News (AP) - Online competition forces price cuts on used books

By Louis Aguilar

The Detroit News

An AP Member Exchange

DETROIT (AP) -- The rise of the digital book has prompted one of Detroit's last independent bookstore operators, John K. King, to promote cutthroat pricing in an attempt to keep alive his two satellite used bookstores.

Signs declaring "Everything Must Go" or "Every Book Must Go" are displayed in the storefront windows of John King Books North in Ferndale and the Big Bookstore near Wayne State University, which King says is Detroit's oldest continuously operating bookstore. The stores have always sold cheap used books, with prices today as low as 50 cents apiece. Last month, the stores started a 20-percent discount on any sale of more than $10.

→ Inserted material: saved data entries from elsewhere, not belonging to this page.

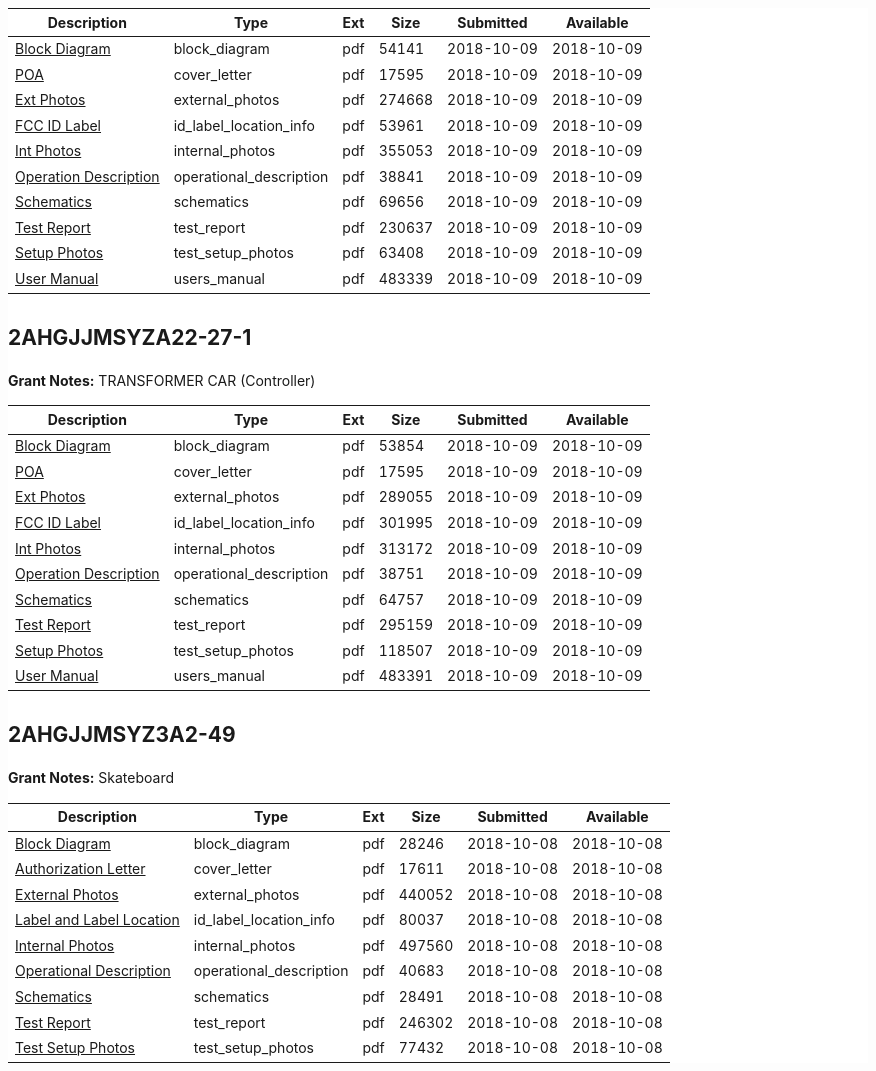
| Description | Type | Ext | Size | Submitted | Available |
| ----------- | ---- | --- | ---- | --------- | --------- |
| [Block Diagram](2AHGJJMSYZA22-49-1/594d85b0e8b89731daeaa92deb67c53f/4030345.pdf) | block_diagram | pdf | 54141 | 2018-10-09 | 2018-10-09 |
| [POA](2AHGJJMSYZA22-49-1/594d85b0e8b89731daeaa92deb67c53f/4030344.pdf) | cover_letter | pdf | 17595 | 2018-10-09 | 2018-10-09 |
| [Ext Photos](2AHGJJMSYZA22-49-1/594d85b0e8b89731daeaa92deb67c53f/4030346.pdf) | external_photos | pdf | 274668 | 2018-10-09 | 2018-10-09 |
| [FCC ID Label](2AHGJJMSYZA22-49-1/594d85b0e8b89731daeaa92deb67c53f/4030347.pdf) | id_label_location_info | pdf | 53961 | 2018-10-09 | 2018-10-09 |
| [Int Photos](2AHGJJMSYZA22-49-1/594d85b0e8b89731daeaa92deb67c53f/4030348.pdf) | internal_photos | pdf | 355053 | 2018-10-09 | 2018-10-09 |
| [Operation Description](2AHGJJMSYZA22-49-1/594d85b0e8b89731daeaa92deb67c53f/4030349.pdf) | operational_description | pdf | 38841 | 2018-10-09 | 2018-10-09 |
| [Schematics](2AHGJJMSYZA22-49-1/594d85b0e8b89731daeaa92deb67c53f/4030350.pdf) | schematics | pdf | 69656 | 2018-10-09 | 2018-10-09 |
| [Test Report](2AHGJJMSYZA22-49-1/594d85b0e8b89731daeaa92deb67c53f/4030351.pdf) | test_report | pdf | 230637 | 2018-10-09 | 2018-10-09 |
| [Setup Photos](2AHGJJMSYZA22-49-1/594d85b0e8b89731daeaa92deb67c53f/4030352.pdf) | test_setup_photos | pdf | 63408 | 2018-10-09 | 2018-10-09 |
| [User Manual](2AHGJJMSYZA22-49-1/594d85b0e8b89731daeaa92deb67c53f/4030353.pdf) | users_manual | pdf | 483339 | 2018-10-09 | 2018-10-09 |
## 2AHGJJMSYZA22-27-1
**Grant Notes:** TRANSFORMER CAR (Controller)

| Description | Type | Ext | Size | Submitted | Available |
| ----------- | ---- | --- | ---- | --------- | --------- |
| [Block Diagram](2AHGJJMSYZA22-27-1/1f260bb9b82293701fa26095658023df/4030355.pdf) | block_diagram | pdf | 53854 | 2018-10-09 | 2018-10-09 |
| [POA](2AHGJJMSYZA22-27-1/1f260bb9b82293701fa26095658023df/4030354.pdf) | cover_letter | pdf | 17595 | 2018-10-09 | 2018-10-09 |
| [Ext Photos](2AHGJJMSYZA22-27-1/1f260bb9b82293701fa26095658023df/4030356.pdf) | external_photos | pdf | 289055 | 2018-10-09 | 2018-10-09 |
| [FCC ID Label](2AHGJJMSYZA22-27-1/1f260bb9b82293701fa26095658023df/4030357.pdf) | id_label_location_info | pdf | 301995 | 2018-10-09 | 2018-10-09 |
| [Int Photos](2AHGJJMSYZA22-27-1/1f260bb9b82293701fa26095658023df/4030358.pdf) | internal_photos | pdf | 313172 | 2018-10-09 | 2018-10-09 |
| [Operation Description](2AHGJJMSYZA22-27-1/1f260bb9b82293701fa26095658023df/4030359.pdf) | operational_description | pdf | 38751 | 2018-10-09 | 2018-10-09 |
| [Schematics](2AHGJJMSYZA22-27-1/1f260bb9b82293701fa26095658023df/4030360.pdf) | schematics | pdf | 64757 | 2018-10-09 | 2018-10-09 |
| [Test Report](2AHGJJMSYZA22-27-1/1f260bb9b82293701fa26095658023df/4030361.pdf) | test_report | pdf | 295159 | 2018-10-09 | 2018-10-09 |
| [Setup Photos](2AHGJJMSYZA22-27-1/1f260bb9b82293701fa26095658023df/4030362.pdf) | test_setup_photos | pdf | 118507 | 2018-10-09 | 2018-10-09 |
| [User Manual](2AHGJJMSYZA22-27-1/1f260bb9b82293701fa26095658023df/4030363.pdf) | users_manual | pdf | 483391 | 2018-10-09 | 2018-10-09 |
## 2AHGJJMSYZ3A2-49
**Grant Notes:** Skateboard

| Description | Type | Ext | Size | Submitted | Available |
| ----------- | ---- | --- | ---- | --------- | --------- |
| [Block Diagram](2AHGJJMSYZ3A2-49/a659fe5a90cf041967c681a9dcc94600/4029102.pdf) | block_diagram | pdf | 28246 | 2018-10-08 | 2018-10-08 |
| [Authorization Letter](2AHGJJMSYZ3A2-49/a659fe5a90cf041967c681a9dcc94600/4029101.pdf) | cover_letter | pdf | 17611 | 2018-10-08 | 2018-10-08 |
| [External Photos](2AHGJJMSYZ3A2-49/a659fe5a90cf041967c681a9dcc94600/4029103.pdf) | external_photos | pdf | 440052 | 2018-10-08 | 2018-10-08 |
| [Label and Label Location](2AHGJJMSYZ3A2-49/a659fe5a90cf041967c681a9dcc94600/4029104.pdf) | id_label_location_info | pdf | 80037 | 2018-10-08 | 2018-10-08 |
| [Internal Photos](2AHGJJMSYZ3A2-49/a659fe5a90cf041967c681a9dcc94600/4029105.pdf) | internal_photos | pdf | 497560 | 2018-10-08 | 2018-10-08 |
| [Operational Description](2AHGJJMSYZ3A2-49/a659fe5a90cf041967c681a9dcc94600/4029106.pdf) | operational_description | pdf | 40683 | 2018-10-08 | 2018-10-08 |
| [Schematics](2AHGJJMSYZ3A2-49/a659fe5a90cf041967c681a9dcc94600/4029107.pdf) | schematics | pdf | 28491 | 2018-10-08 | 2018-10-08 |
| [Test Report](2AHGJJMSYZ3A2-49/a659fe5a90cf041967c681a9dcc94600/4029108.pdf) | test_report | pdf | 246302 | 2018-10-08 | 2018-10-08 |
| [Test Setup Photos](2AHGJJMSYZ3A2-49/a659fe5a90cf041967c681a9dcc94600/4029109.pdf) | test_setup_photos | pdf | 77432 | 2018-10-08 | 2018-10-08 |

"If we don't move the entire inventory in a fairly quick time -- a couple months -- then I don't know what I will do," King said.

He hopes the lower prices will drive higher sales volumes, generating the revenue he needs to stay in business.

Cheap prices used to be the niche of used book stores like King's, but digital books -- also known as e-books -- have begun cutting into the new and used book business.

E-books are books consumers can read online or through increasingly popular electronic reader devices such as Amazon's Kindle, Apple Computer Inc.'s iPad or Borders Group Inc.'s Kobo.

Most new e-books sell for $9.99, but some top $20. Many older books are priced at $7.99, and classics in the public domain, such as Herman Melville's 1851 book "Moby Dick," can be free.

Recently, Inc. said it sold more e-books than paper books in the second quarter. The Internet retailer attributed the spike to reducing the price of the Kindle e-reader to $189 from $259. Selling more e-readers creates more demand for digital books.

"First it's the Amazon stuff, the state's bad economy and now all this e-book hype," King said as he stood in front of his Ferndale store on Woodward Avenue.

There is too much hype about e-books replacing real books in the immediate future, said Alberto Greco, a marketing professor at Fordham University in New York who studies the book publishing industry.

"But it will have profound impact throughout the industry," Greco said.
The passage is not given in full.